Annual feast day abounds with ethnic traditions


By LINDA M. LINONIS

VINDICATOR RELIGION EDITOR

The custom of celebrating the Feast Day of Our Lady of Mount Carmel remains a treasured tradition in Lowellville.

And Monday’s observance included a Mass and procession with a statue of Our Lady of Mount Carmel through the streets of the town.

Bishop George V. Murry of the Diocese of Youngstown and 11 priests said Mass at 10 a.m. in Our Lady of the Holy Rosary Church, 131 E. Wood St. It was the bishop’s first visit to the town.

“About 500 or more people attended the Mass and participated,” said Jeanne Dovich, a church member. The band of the Mount Carmel Society, an Italian social organization, participated in the procession along with other society members, children who had recently made their First Communion and members of the Ladies of Mount Carmel Society.

“People stick money into the banner of the statue,” Dovich said of another ethnic tradition. The money goes to the society to benefit the festival, another tradition, which takes place this week.

“The feast day is pivotal. It’s significant spiritually and intellectually, as it marked the start of a new year,” said the Rev. Gerald DeLucia, pastor of Our Lady of the Holy Rosary.

Symbolic fireworks

The feast day leads into the festival. “The fireworks are symbolic of burning up the past and hoping for a blessed and better year,” Father DeLucia said.

A reflection of that idea remains in what’s called the “Baby Doll Dance,” Father DeLucia said. “It’s a big metal frame of a woman with a trained person inside who lights the fireworks and dances around. At the end, her arms and head are ablaze.”

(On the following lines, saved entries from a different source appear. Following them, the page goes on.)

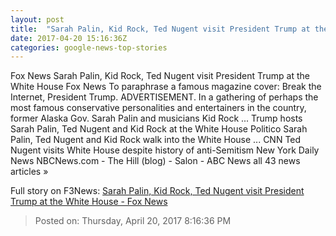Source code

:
 ```yaml
---
layout: post
title:  "Sarah Palin, Kid Rock, Ted Nugent visit President Trump at the White House - Fox News"
date: 2017-04-20 15:16:36Z
categories: google-news-top-stories
---
```


Fox News Sarah Palin, Kid Rock, Ted Nugent visit President Trump at the White House Fox News To paraphrase a famous magazine cover: Break the Internet, President Trump. ADVERTISEMENT. In a gathering of perhaps the most famous conservative personalities and entertainers in the country, former Alaska Gov. Sarah Palin and musicians Kid Rock ... Trump hosts Sarah Palin, Ted Nugent and Kid Rock at the White House Politico Sarah Palin, Ted Nugent and Kid Rock walk into the White House ... CNN Ted Nugent visits White House despite history of anti-Semitism New York Daily News NBCNews.com - The Hill (blog) - Salon - ABC News all 43 news articles »


Full story on F3News: [Sarah Palin, Kid Rock, Ted Nugent visit President Trump at the White House - Fox News](http://www.f3nws.com/n/3xXuFF)

> Posted on: Thursday, April 20, 2017 8:16:36 PM
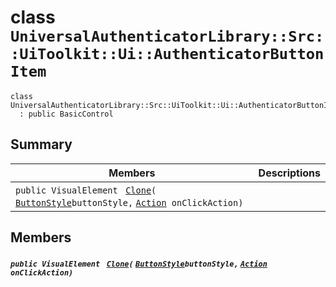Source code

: # class `UniversalAuthenticatorLibrary::Src::UiToolkit::Ui::AuthenticatorButtonItem` 

```
class UniversalAuthenticatorLibrary::Src::UiToolkit::Ui::AuthenticatorButtonItem
  : public BasicControl
```

## Summary

 Members                                | Descriptions                                
----------------------------------------|---------------------------------------------
`public VisualElement ` [`Clone`](#class_universal_authenticator_library_1_1_src_1_1_ui_toolkit_1_1_ui_1_1_authenticator_button_item_1a6346ab8d5e3c89e21b46f467af510a0b)`(` [`ButtonStyle`](UniversalAuthenticatorLibrary--ButtonStyle.md)` buttonStyle, ` [`Action`](#_u_a_l_example_panel_8cs_1a24e91c56095a0673d92c6eac6e069a3c)` onClickAction)` | 

## Members

##### `public VisualElement ` [`Clone`](#class_universal_authenticator_library_1_1_src_1_1_ui_toolkit_1_1_ui_1_1_authenticator_button_item_1a6346ab8d5e3c89e21b46f467af510a0b)`(` [`ButtonStyle`](UniversalAuthenticatorLibrary--ButtonStyle.md)` buttonStyle, ` [`Action`](#_u_a_l_example_panel_8cs_1a24e91c56095a0673d92c6eac6e069a3c)` onClickAction)` 

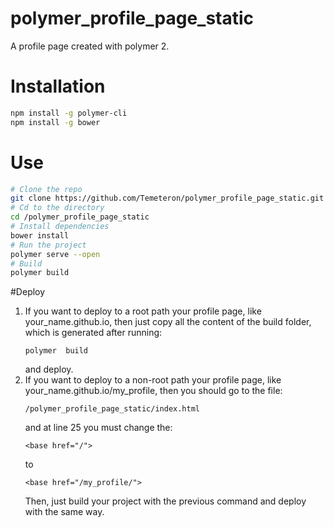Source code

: # polymer_profile_page_static
A profile page created with polymer 2.

# Installation
```bash
npm install -g polymer-cli
npm install -g bower
```

# Use
```bash
# Clone the repo
git clone https://github.com/Temeteron/polymer_profile_page_static.git
# Cd to the directory
cd /polymer_profile_page_static
# Install dependencies
bower install
# Run the project
polymer serve --open
# Build
polymer build
```

#Deploy

1) If you want to deploy to a root path your profile page, like your_name.github.io, then just copy all the content of the build folder, which is generated after running:
    ```
    polymer  build
    ```
    and deploy.
2) If you want to deploy to a non-root path your profile page, like your_name.github.io/my_profile, then you should go to the file:
    ```
    /polymer_profile_page_static/index.html
    ```
    and at line 25 you must change the:
    ```
    <base href="/">
    ```
    to
    ```
    <base href="/my_profile/">
    ```
    Then, just build your project with the previous command and deploy with the same way.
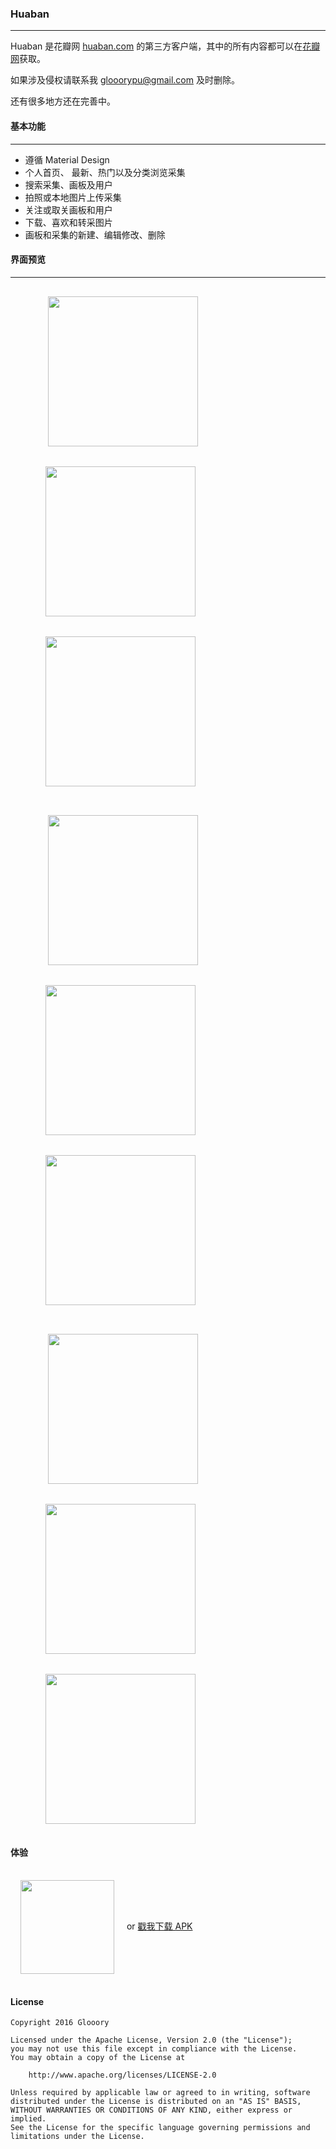 ### Huaban

---

Huaban 是花瓣网 [huaban.com](http://huaban.com) 的第三方客户端，其中的所有内容都可以在[花瓣网](http://huaban.com)获取。

如果涉及侵权请联系我 glooorypu@gmail.com 及时删除。

还有很多地方还在完善中。

#### 基本功能

---

- 遵循 Material Design
- 个人首页、 最新、热门以及分类浏览采集
- 搜索采集、画板及用户
- 拍照或本地图片上传采集
- 关注或取关画板和用户
- 下载、喜欢和转采图片
- 画板和采集的新建、编辑修改、删除

#### 界面预览

---

<figure class="third">
​    <img src="/screenshots/home.png" width = "240" hspace="16" vspace="16">
​    <img src="/screenshots/user.png" width = "240" hspace="16" vspace="16">
​    <img src="/screenshots/drawer.png" width = "240" hspace="16" vspace="16">
</figure>

<figure class="third">
​    <img src="/screenshots/home_a.gif" width = "240" hspace="16" vspace="16">
​    <img src="/screenshots/board_a.gif" width = "240" hspace="16" vspace="16">
​    <img src="/screenshots/discover.gif" width = "240" hspace="16" vspace="16">
</figure>

<figure class="third">
​    <img src="/screenshots/detail_a.gif" width = "240" hspace="16" vspace="16">
​    <img src="/screenshots/edit.gif" width = "240" hspace="16" vspace="16">
​    <img src="/screenshots/gather.gif" width = "240" hspace="16" vspace="16">
</figure>

#### 体验

<img src="/screenshots/huaban.png" width = "150" height = "150" align=center hspace="16" vspace="16"/> or  [戳我下载 APK ](http://glooory.com/apps/Huaban/huaban_1.0.0_universal.apk)

#### License

```
Copyright 2016 Glooory

Licensed under the Apache License, Version 2.0 (the "License");
you may not use this file except in compliance with the License.
You may obtain a copy of the License at

    http://www.apache.org/licenses/LICENSE-2.0

Unless required by applicable law or agreed to in writing, software
distributed under the License is distributed on an "AS IS" BASIS,
WITHOUT WARRANTIES OR CONDITIONS OF ANY KIND, either express or implied.
See the License for the specific language governing permissions and
limitations under the License.
```






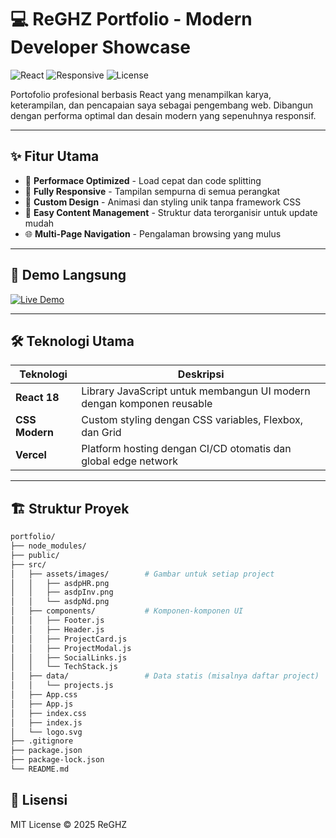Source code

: # 💻 ReGHZ Portfolio - Modern Developer Showcase

![React](https://img.shields.io/badge/React-18.x-61DAFB?logo=react)
![Responsive](https://img.shields.io/badge/100%25-Responsive-FF6B6B)
![License](https://img.shields.io/badge/License-MIT-blue)

Portofolio profesional berbasis React yang menampilkan karya, keterampilan, dan pencapaian saya sebagai pengembang web. Dibangun dengan performa optimal dan desain modern yang sepenuhnya responsif.

---

## ✨ Fitur Utama

- 🚀 **Performace Optimized** - Load cepat dan code splitting
- 📱 **Fully Responsive** - Tampilan sempurna di semua perangkat
- 🎨 **Custom Design** - Animasi dan styling unik tanpa framework CSS
- 📝 **Easy Content Management** - Struktur data terorganisir untuk update mudah
- 🌐 **Multi-Page Navigation** - Pengalaman browsing yang mulus

---

## 🚀 Demo Langsung

[![Live Demo](https://img.shields.io/badge/View-Live_Demo-2EA44F?style=for-the-badge)](https://portfolio-reghzs-projects.vercel.app)

---

## 🛠️ Teknologi Utama

| Teknologi      | Deskripsi                                                             |
| -------------- | --------------------------------------------------------------------- |
| **React 18**   | Library JavaScript untuk membangun UI modern dengan komponen reusable |
| **CSS Modern** | Custom styling dengan CSS variables, Flexbox, dan Grid                |
| **Vercel**     | Platform hosting dengan CI/CD otomatis dan global edge network        |

---

## 🏗️ Struktur Proyek

```bash
portfolio/
├── node_modules/
├── public/
├── src/
│   ├── assets/images/        # Gambar untuk setiap project
│   │   ├── asdpHR.png
│   │   ├── asdpInv.png
│   │   └── asdpNd.png
│   ├── components/           # Komponen-komponen UI
│   │   ├── Footer.js
│   │   ├── Header.js
│   │   ├── ProjectCard.js
│   │   ├── ProjectModal.js
│   │   ├── SocialLinks.js
│   │   └── TechStack.js
│   ├── data/                 # Data statis (misalnya daftar project)
│   │   └── projects.js
│   ├── App.css
│   ├── App.js
│   ├── index.css
│   ├── index.js
│   └── logo.svg
├── .gitignore
├── package.json
├── package-lock.json
└── README.md
```

## 📜 Lisensi

MIT License © 2025 ReGHZ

This custom is rooted in the ethnic heritage of the small town. “The cultural identity of an Italian village is still here,” Father DeLucia observed.

The tradition of Our Lady of Mount Carmel as another reference to the Virgin Mary goes back centuries, Father DeLucia explained. There’s a mountainous and beautiful area of modern-day Israel that juts out into the Mediterranean Sea.

“It’s a biblical site in the Old Testament,” Father DeLucia said.

The area is called “carmel,” which means garden. It’s there where knights in the 12th and 13th centuries took refuge from the crusades and lived a simple, peaceful life, he said. They formed the Brothers of Mount Carmel, a religious order, and honored Mary, the mother of Jesus. Eventually war intruded on that area and the order went to Naples, Italy. The Italians embraced the tradition of honoring Mary, also known as Our Lady of Mount Carmel.